Portrait de Louis Jean Marie de Bourbon, duc de Penthièvre (1725-1793), huile sur toile, 146 × 114 cm, localisation inconnue.
La tradition des leçons de la royale institutrice s'était gardée dans cette branche détournée de la famille de Louis XIV. Elle n'était pas encore perdue pour la vertueuse famille de M. le duc de Penthièvre, qui, facile dans le commerce de la vie, n'en affectait pas moins sur certains points des prétentions exagérées, sans vouloir reconnaître qu'elles n'étaient plus du tout de saison. Lorsqu'on se présentait à Châteauvillain, le matin, pour faire sa cour, on sollicitait cet honneur par un des gentilshommes du prince, et il était accordé pour le même jour, au sortir de la messe. Le prince accueillait avec une égale et douce bonté tous ceux qui lui étaient présentés.

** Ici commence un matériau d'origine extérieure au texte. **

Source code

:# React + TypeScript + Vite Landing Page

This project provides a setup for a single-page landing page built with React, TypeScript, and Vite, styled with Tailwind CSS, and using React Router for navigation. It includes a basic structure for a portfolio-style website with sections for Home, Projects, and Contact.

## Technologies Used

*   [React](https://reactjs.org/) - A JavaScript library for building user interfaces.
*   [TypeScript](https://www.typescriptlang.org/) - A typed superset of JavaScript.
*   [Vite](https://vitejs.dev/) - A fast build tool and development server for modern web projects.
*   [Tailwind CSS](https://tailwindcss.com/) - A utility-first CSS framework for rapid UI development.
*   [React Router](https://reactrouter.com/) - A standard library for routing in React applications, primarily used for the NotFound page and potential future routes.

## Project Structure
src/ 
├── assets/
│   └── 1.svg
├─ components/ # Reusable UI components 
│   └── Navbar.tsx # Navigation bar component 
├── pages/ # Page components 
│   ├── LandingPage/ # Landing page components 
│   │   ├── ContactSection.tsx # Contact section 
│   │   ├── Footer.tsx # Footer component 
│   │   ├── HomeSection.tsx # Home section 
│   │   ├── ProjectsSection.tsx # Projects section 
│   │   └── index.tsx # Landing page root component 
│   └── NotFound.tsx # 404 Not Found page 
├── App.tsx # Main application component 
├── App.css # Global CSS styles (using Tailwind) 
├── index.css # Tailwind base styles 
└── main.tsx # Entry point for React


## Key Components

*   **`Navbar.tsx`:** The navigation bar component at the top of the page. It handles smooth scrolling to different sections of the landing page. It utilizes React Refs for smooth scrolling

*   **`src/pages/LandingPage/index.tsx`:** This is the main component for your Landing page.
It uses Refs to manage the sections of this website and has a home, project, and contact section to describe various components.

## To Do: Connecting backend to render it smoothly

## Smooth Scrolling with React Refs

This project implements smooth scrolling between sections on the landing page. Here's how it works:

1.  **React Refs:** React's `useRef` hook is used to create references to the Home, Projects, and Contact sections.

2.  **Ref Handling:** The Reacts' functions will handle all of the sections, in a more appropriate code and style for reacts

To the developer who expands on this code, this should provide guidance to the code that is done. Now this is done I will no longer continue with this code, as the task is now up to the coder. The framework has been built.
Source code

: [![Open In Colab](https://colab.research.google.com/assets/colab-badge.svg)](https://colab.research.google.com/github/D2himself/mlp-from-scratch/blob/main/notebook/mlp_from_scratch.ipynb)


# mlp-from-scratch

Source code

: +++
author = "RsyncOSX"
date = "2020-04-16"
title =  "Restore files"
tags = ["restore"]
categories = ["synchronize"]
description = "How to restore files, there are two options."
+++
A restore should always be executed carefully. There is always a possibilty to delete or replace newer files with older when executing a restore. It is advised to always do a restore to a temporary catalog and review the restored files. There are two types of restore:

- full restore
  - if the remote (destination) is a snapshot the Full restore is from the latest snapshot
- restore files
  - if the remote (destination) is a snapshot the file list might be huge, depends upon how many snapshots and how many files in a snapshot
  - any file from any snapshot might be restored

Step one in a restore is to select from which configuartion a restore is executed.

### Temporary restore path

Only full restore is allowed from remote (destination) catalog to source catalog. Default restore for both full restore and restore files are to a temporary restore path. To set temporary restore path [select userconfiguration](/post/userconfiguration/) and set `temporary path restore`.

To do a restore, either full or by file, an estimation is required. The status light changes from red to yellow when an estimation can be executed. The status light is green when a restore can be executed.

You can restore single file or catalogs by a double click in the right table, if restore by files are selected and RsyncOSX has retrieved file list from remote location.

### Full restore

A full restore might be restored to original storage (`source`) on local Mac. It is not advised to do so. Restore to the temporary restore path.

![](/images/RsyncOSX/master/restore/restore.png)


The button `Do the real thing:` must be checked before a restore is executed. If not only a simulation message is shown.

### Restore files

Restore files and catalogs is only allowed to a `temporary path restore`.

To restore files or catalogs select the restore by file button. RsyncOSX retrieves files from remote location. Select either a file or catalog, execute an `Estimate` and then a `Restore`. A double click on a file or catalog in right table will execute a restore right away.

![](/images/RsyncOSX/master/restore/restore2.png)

Les nobles étaient invités à dîner avec lui, les autres chez son gentilhomme. MM. du Hausier et de Florian [l'auteur des Fables], qui en remplissaient tour à tour les fonctions, étaient deux modèles de la plus gracieuse urbanité. Après le dîner du premier gentilhomme, on proposait ou de prendre le café chez lui ou d'aller le prendre avec le prince. On passait au salon, où se trouvaient, en force et le ton haut, ceux qui avaient eu l'honneur de dîner avec Son Altesse. Ils ne manquaient pas de saluer les arrivants avec une complaisance pleine de protection. Il y en avait dans le nombre d'assez mal vêtus, d'autres qui ne paraissaient pas merveilleusement élevés ; mais déjà tous, dans la crainte d'être confondus avec des non-nobles, avaient ressaisi la vieille épée ou le couteau de chasse, car les deux ornements étaient également admis à la cour de Châteauvillain. Ensuite, M. de Penthièvre poussait les attentions jusqu'à la recherche pour les nouveaux venus. Cette figure d'une sérénité si touchante, le son de sa voix, le maintien, tout était en accord chez ce prince pour exprimer la plus haute et la plus aimable vertu. On y reconnaissait un dernier reste du temps de Louis XIV, qui nous avait, il est vrai, été transmis par les grâces, mais que la religion avait sanctifiée. On ne pouvait pas trop payer le plaisir de jouir, même pour quelques instants, de sa douce présence. Cependant, tout ce qui n'était pas noble ne se présentait à Châteauvillain que s'il dépendait du prince ou s'il avait quelque grâce à en solliciter. J'y avais été une fois dans ce dessein, non pas cependant pour un intérêt qui me fût personnel. Je ne pouvais assurément que me louer de la réception qui m'y avait été faite ; toutefois, je n'avais nul désir d'y retourner."
Source : Mémoires du comte Beugnot 1779-1815, éd. Hachette, 1959, p.65-66.